【米国株インサイト】電気自動車セクター(後編):フレイル・バッテリー、注目の半固体電池を量産へ

電気自動車(EV)のサプライチェーンの主軸にはテスラ(TSLA)が鎮座しているようです。今回はテスラをご紹介した前編に続き、サプライチェーンの一角を占める部品メーカーやテスラのライバル候補をご紹介します。


フレイル・バッテリー、ノルウェー発の新興企業

フレイル・バッテリー(FREY)はノルウェー発の新興企業です。2021年7月に特別買収目的会社(SPAC)との合併を通じてニューヨーク証券取引所に上場しましたが、2023年4-6月期に至っても売上高はゼロ。ただ、半固体のリチウムイオン電池の量産化計画で大きな注目を集めています。


マサチューセッツ工科大学のイェットミン・チャン教授率いる24Mテクノロジーという会社が持つ半固体電池技術のライセンス供与を受け、量産に乗り出す計画です。従来の製造工程を少なくするほか、素材の使用量なども減らし、コストを圧縮することも可能なようです。



フレイル・バッテリーはノルウェーで大型工場の建設に着手しており、米国ではジョージア州に工場を建設する計画を発表しています。さらにフィンランドにも工場を建設する方向で検討を進めているようです。


2025年までに北欧と米国の工場で50ギガワット時(GWh)の生産能力を持つ水準にまで拡大を図る計画です。2028年までに100 GWh、2030年までに200 GWhに生産能力を引き上げる方針を明らかにしています。



次世代の車載電池開発を巡る攻防は激しく、テスラが新たな技術でバッテリーを内製化する意向を示していますが、開発には難航も予想されています。テスラが次世代電池を生産すればフレイル・バッテリーはライバルということになりますが、市場では開発に難航するテスラがフレイルから車載電池を調達することになるとの観測も浮上しているようです。


ボルグワーナー、EV製品シフトを加速

ボルグワーナー(BWA)は1928年創業の自動車部品メーカーです。
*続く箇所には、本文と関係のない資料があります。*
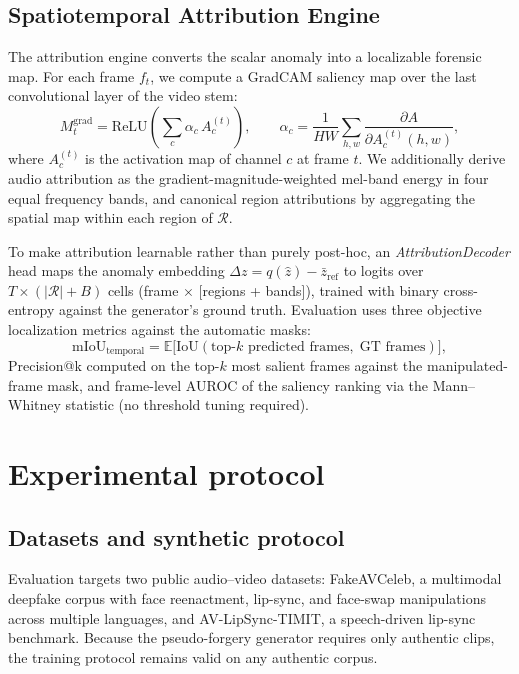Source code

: \documentclass[sn-basic,Numbered,referee]{sn-jnl}
\begin{document}
\subsection{Spatiotemporal Attribution Engine}
\label{sec:sae}

The attribution engine converts the scalar anomaly into a localizable forensic map. For each frame $f_t$, we compute a GradCAM saliency map over the last convolutional layer of the video stem:
\begin{equation}
M_t^\text{grad} = \text{ReLU}\!\left(\sum_{c} \alpha_c\, A_c^{(t)}\right), \qquad
\alpha_c = \frac{1}{HW}\sum_{h,w}\frac{\partial A}{\partial A_c^{(t)}(h,w)},
\end{equation}
where $A_c^{(t)}$ is the activation map of channel $c$ at frame $t$. We additionally derive audio attribution as the gradient-magnitude-weighted mel-band energy in four equal frequency bands, and canonical region attributions by aggregating the spatial map within each region of $\mathcal{R}$.

To make attribution learnable rather than purely post-hoc, an \emph{AttributionDecoder} head maps the anomaly embedding $\Delta z = q(\hat{z}) - \bar{z}_\text{ref}$ to logits over $T \times (|\mathcal{R}| + B)$ cells (frame $\times$ [regions + bands]), trained with binary cross-entropy against the generator's ground truth. Evaluation uses three objective localization metrics against the automatic masks:
\begin{equation}
\text{mIoU}_\text{temporal} = \mathbb{E}\big[\text{IoU}(\text{top-}k \text{ predicted frames},\; \text{GT frames})\big],
\end{equation}
Precision@k computed on the top-$k$ most salient frames against the manipulated-frame mask, and frame-level AUROC of the saliency ranking via the Mann--Whitney statistic (no threshold tuning required).

\section{Experimental protocol}
\label{sec:experiments}

\subsection{Datasets and synthetic protocol}
\label{sec:datasets}

Evaluation targets two public audio--video datasets: FakeAVCeleb, a multimodal deepfake corpus with face reenactment, lip-sync, and face-swap manipulations across multiple languages, and AV-LipSync-TIMIT, a speech-driven lip-sync benchmark. Because the pseudo-forgery generator requires only authentic clips, the training protocol remains valid on any authentic corpus.
\end{document}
世界中の主要な自動車メーカーに部品やシステムを供給しています。


2022年12月期の売上高は158億100万ドルで、セグメント別では全体の45%を占めるエアマネジメント部門が最大です。パワーを高めるターボチャージャーをはじめ、排ガスシステム、熱管理システム、バッテリーヒーターなどの製品や技術を提供します。
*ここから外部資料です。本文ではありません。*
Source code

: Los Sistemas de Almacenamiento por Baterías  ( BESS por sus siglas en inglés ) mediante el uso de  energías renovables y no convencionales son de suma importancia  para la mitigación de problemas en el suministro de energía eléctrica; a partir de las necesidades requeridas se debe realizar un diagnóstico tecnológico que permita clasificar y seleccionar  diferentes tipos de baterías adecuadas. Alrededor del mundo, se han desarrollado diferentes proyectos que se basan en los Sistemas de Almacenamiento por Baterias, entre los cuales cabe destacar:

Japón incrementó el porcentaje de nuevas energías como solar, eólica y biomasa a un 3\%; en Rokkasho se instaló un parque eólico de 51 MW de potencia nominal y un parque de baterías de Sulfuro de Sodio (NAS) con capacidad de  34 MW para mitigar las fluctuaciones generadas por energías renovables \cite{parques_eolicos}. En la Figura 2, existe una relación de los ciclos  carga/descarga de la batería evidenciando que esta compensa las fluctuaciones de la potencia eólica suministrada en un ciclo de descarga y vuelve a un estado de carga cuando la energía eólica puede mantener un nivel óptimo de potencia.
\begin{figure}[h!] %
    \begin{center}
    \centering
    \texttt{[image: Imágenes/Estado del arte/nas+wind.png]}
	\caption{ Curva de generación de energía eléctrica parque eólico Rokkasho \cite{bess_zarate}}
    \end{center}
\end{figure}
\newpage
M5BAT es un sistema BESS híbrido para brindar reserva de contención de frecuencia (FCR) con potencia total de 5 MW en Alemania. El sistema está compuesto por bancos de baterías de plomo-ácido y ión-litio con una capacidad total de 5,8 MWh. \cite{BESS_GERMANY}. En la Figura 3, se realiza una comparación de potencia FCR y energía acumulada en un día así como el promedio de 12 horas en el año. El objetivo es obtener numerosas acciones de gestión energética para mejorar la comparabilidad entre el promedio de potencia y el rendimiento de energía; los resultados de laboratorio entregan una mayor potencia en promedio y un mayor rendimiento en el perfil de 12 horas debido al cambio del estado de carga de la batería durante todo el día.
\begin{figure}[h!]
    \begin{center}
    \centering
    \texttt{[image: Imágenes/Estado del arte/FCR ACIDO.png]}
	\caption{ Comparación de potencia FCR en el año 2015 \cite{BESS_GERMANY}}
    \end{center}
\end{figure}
動力伝達装置などの推進・ドライブトレイン部門の売上比率が34%です。リチウムイオン電池モジュールなどのバッテリー製品をはじめ、自動変速システムや駆動力システムの部品などで構成されています。


燃料システム部門はガソリンや軽油の燃料噴射部品・システムなどを開発し、売上比率は13%。アフターマーケット部門は自動車修理や部品・カー用品販売などに向けた製品を生産しており、売上高に占める割合は8%です。
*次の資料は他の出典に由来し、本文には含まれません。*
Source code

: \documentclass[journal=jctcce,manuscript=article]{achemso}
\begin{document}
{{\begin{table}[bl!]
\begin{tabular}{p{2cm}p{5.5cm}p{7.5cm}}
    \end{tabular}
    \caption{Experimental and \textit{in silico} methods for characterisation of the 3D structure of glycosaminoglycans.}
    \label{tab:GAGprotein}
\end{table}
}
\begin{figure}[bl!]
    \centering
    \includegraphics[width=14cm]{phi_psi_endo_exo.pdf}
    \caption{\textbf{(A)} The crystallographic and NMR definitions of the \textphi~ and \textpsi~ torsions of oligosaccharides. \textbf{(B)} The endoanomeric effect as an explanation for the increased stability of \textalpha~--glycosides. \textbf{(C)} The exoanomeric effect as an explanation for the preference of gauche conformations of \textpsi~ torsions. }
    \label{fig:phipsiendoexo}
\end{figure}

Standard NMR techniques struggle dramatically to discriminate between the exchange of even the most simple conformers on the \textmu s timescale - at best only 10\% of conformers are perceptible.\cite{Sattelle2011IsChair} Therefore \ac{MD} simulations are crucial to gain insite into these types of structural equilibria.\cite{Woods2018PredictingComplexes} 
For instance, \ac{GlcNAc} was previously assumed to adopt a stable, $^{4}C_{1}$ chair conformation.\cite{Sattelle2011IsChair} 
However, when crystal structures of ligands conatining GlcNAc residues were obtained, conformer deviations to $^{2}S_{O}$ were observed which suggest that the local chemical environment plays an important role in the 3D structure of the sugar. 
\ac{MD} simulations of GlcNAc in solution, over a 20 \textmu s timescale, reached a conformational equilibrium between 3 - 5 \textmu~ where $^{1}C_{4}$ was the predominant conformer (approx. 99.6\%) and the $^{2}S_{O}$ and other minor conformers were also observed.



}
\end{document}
ボルグワーナーは企業理念として「クリーンでエネルギー効率の良い世界」の実現を掲げており、EVを含む新エネルギー車用の製品の開発や生産を強化しています。同社は2023年12月期について、EV向け製品の売上高が15億-18億ドルに達し、前年実績の8億7000万ドルから大幅に増加するとの見通しを示しています。


2021年に発表したEVシフト戦略では、売上高に占める純EV向け製品の割合を2025年までに25%、2030年までに45%に引き上げる計画です。こうした戦略を念頭にM&A(合併・買収)と再編を矢継ぎ早に実行に移しています。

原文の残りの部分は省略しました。